Records for this exercise:
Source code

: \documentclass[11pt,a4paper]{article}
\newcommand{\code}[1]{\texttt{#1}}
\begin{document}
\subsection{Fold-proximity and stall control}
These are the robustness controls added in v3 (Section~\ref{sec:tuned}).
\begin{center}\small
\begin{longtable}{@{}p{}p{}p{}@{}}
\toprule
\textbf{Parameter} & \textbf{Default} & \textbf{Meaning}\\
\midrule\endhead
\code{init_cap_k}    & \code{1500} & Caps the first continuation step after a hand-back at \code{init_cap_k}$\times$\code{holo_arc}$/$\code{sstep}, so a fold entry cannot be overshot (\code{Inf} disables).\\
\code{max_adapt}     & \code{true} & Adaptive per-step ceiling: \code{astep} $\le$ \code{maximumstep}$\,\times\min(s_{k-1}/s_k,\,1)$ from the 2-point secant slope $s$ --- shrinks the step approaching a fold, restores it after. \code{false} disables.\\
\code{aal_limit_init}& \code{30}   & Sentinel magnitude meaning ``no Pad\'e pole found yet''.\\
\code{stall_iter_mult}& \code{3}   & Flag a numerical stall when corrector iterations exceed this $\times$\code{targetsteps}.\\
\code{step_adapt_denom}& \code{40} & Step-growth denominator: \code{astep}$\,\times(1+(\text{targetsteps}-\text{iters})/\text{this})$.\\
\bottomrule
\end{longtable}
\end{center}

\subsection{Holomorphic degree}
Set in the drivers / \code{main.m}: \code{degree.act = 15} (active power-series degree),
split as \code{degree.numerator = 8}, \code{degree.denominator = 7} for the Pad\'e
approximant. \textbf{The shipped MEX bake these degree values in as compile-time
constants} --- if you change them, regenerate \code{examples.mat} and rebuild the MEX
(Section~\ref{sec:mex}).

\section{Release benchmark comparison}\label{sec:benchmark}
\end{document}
---
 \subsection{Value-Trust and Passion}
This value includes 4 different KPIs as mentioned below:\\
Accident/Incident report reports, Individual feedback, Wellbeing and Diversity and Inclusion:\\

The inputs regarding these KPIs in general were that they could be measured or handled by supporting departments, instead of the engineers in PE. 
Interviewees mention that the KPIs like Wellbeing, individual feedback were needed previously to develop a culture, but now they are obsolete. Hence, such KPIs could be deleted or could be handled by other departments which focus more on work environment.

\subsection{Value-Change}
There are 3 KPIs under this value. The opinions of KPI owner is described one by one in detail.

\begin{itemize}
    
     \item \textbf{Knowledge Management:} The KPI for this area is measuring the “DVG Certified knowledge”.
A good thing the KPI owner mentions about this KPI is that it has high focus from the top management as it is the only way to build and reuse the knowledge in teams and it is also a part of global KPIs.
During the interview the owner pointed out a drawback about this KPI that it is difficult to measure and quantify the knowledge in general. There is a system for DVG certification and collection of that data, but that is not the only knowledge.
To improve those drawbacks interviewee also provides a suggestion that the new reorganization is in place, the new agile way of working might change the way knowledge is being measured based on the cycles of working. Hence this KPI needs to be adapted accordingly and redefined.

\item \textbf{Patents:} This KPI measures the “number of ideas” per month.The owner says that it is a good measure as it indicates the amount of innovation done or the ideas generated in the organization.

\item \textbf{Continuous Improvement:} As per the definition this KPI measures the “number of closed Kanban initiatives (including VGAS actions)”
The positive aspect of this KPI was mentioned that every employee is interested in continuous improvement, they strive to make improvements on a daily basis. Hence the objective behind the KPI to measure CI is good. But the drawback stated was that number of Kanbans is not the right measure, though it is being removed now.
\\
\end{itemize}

Brief: When a line in the records contains the string "degree", it counts; state how many lines count, with no other words.

Response to the exercise: 4